* _Records_:
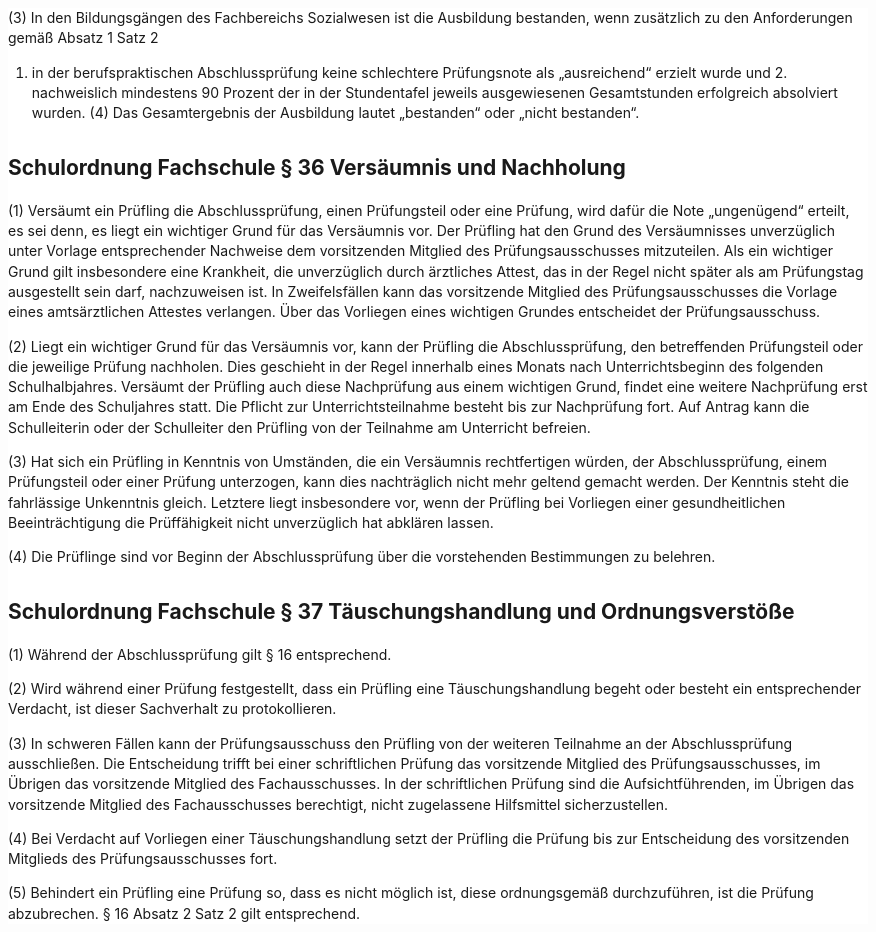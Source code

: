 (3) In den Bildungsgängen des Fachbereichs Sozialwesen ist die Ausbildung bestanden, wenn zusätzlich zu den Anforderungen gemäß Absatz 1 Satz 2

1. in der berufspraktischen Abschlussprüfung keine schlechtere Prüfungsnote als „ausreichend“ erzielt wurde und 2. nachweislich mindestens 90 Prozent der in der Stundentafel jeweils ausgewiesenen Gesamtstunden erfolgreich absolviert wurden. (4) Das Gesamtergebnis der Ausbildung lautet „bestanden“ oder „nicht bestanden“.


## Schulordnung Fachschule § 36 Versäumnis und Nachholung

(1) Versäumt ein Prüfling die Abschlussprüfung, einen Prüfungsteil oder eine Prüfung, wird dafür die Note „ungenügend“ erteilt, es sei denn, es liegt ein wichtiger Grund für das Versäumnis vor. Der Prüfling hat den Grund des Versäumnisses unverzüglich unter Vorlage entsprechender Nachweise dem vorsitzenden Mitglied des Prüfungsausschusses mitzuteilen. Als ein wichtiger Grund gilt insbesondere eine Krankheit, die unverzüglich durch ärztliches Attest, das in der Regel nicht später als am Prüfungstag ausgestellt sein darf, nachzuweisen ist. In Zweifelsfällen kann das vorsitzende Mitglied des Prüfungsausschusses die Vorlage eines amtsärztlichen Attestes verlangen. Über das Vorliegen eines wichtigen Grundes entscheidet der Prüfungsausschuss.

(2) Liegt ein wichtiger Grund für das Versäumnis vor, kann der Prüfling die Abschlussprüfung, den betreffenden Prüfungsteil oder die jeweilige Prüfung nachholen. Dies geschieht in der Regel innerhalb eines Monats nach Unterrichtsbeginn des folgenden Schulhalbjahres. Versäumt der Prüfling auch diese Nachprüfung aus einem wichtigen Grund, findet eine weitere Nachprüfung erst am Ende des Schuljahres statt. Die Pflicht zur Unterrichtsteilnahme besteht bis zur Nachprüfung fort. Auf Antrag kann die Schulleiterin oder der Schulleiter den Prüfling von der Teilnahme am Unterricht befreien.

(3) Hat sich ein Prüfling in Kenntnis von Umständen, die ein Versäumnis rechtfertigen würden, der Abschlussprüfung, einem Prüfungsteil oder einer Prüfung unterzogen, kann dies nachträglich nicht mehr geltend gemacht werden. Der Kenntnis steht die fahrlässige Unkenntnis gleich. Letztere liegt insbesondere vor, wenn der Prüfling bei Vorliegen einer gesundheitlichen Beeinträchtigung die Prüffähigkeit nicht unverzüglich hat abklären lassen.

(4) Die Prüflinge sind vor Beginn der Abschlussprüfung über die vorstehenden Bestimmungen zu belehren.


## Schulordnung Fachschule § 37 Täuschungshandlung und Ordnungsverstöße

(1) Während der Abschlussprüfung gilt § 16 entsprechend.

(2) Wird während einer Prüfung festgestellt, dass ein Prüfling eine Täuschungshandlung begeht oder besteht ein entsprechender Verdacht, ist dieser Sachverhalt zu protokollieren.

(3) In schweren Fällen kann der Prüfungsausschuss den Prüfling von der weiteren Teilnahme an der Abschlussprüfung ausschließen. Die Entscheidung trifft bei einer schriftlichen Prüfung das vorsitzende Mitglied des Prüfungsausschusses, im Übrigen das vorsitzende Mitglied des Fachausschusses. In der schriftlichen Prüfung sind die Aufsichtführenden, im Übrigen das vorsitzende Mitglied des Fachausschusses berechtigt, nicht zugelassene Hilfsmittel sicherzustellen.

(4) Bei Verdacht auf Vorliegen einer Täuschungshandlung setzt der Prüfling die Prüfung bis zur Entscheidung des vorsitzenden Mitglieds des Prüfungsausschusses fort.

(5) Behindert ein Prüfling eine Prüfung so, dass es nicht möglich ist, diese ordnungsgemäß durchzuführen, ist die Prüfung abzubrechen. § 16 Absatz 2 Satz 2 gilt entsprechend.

* _Assignment_:
Please copy the data above exactly, omitting the pictures.

* _Solution_:
Source code

: (3) In den Bildungsgängen des Fachbereichs Sozialwesen ist die Ausbildung bestanden, wenn zusätzlich zu den Anforderungen gemäß Absatz 1 Satz 2

1. in der berufspraktischen Abschlussprüfung keine schlechtere Prüfungsnote als „ausreichend“ erzielt wurde und 2. nachweislich mindestens 90 Prozent der in der Stundentafel jeweils ausgewiesenen Gesamtstunden erfolgreich absolviert wurden. (4) Das Gesamtergebnis der Ausbildung lautet „bestanden“ oder „nicht bestanden“.


## Schulordnung Fachschule § 36 Versäumnis und Nachholung

(1) Versäumt ein Prüfling die Abschlussprüfung, einen Prüfungsteil oder eine Prüfung, wird dafür die Note „ungenügend“ erteilt, es sei denn, es liegt ein wichtiger Grund für das Versäumnis vor. Der Prüfling hat den Grund des Versäumnisses unverzüglich unter Vorlage entsprechender Nachweise dem vorsitzenden Mitglied des Prüfungsausschusses mitzuteilen. Als ein wichtiger Grund gilt insbesondere eine Krankheit, die unverzüglich durch ärztliches Attest, das in der Regel nicht später als am Prüfungstag ausgestellt sein darf, nachzuweisen ist. In Zweifelsfällen kann das vorsitzende Mitglied des Prüfungsausschusses die Vorlage eines amtsärztlichen Attestes verlangen. Über das Vorliegen eines wichtigen Grundes entscheidet der Prüfungsausschuss.

(2) Liegt ein wichtiger Grund für das Versäumnis vor, kann der Prüfling die Abschlussprüfung, den betreffenden Prüfungsteil oder die jeweilige Prüfung nachholen. Dies geschieht in der Regel innerhalb eines Monats nach Unterrichtsbeginn des folgenden Schulhalbjahres. Versäumt der Prüfling auch diese Nachprüfung aus einem wichtigen Grund, findet eine weitere Nachprüfung erst am Ende des Schuljahres statt. Die Pflicht zur Unterrichtsteilnahme besteht bis zur Nachprüfung fort. Auf Antrag kann die Schulleiterin oder der Schulleiter den Prüfling von der Teilnahme am Unterricht befreien.

(3) Hat sich ein Prüfling in Kenntnis von Umständen, die ein Versäumnis rechtfertigen würden, der Abschlussprüfung, einem Prüfungsteil oder einer Prüfung unterzogen, kann dies nachträglich nicht mehr geltend gemacht werden. Der Kenntnis steht die fahrlässige Unkenntnis gleich. Letztere liegt insbesondere vor, wenn der Prüfling bei Vorliegen einer gesundheitlichen Beeinträchtigung die Prüffähigkeit nicht unverzüglich hat abklären lassen.

(4) Die Prüflinge sind vor Beginn der Abschlussprüfung über die vorstehenden Bestimmungen zu belehren.


## Schulordnung Fachschule § 37 Täuschungshandlung und Ordnungsverstöße

(1) Während der Abschlussprüfung gilt § 16 entsprechend.

(2) Wird während einer Prüfung festgestellt, dass ein Prüfling eine Täuschungshandlung begeht oder besteht ein entsprechender Verdacht, ist dieser Sachverhalt zu protokollieren.

(3) In schweren Fällen kann der Prüfungsausschuss den Prüfling von der weiteren Teilnahme an der Abschlussprüfung ausschließen. Die Entscheidung trifft bei einer schriftlichen Prüfung das vorsitzende Mitglied des Prüfungsausschusses, im Übrigen das vorsitzende Mitglied des Fachausschusses. In der schriftlichen Prüfung sind die Aufsichtführenden, im Übrigen das vorsitzende Mitglied des Fachausschusses berechtigt, nicht zugelassene Hilfsmittel sicherzustellen.

(4) Bei Verdacht auf Vorliegen einer Täuschungshandlung setzt der Prüfling die Prüfung bis zur Entscheidung des vorsitzenden Mitglieds des Prüfungsausschusses fort.

(5) Behindert ein Prüfling eine Prüfung so, dass es nicht möglich ist, diese ordnungsgemäß durchzuführen, ist die Prüfung abzubrechen. § 16 Absatz 2 Satz 2 gilt entsprechend.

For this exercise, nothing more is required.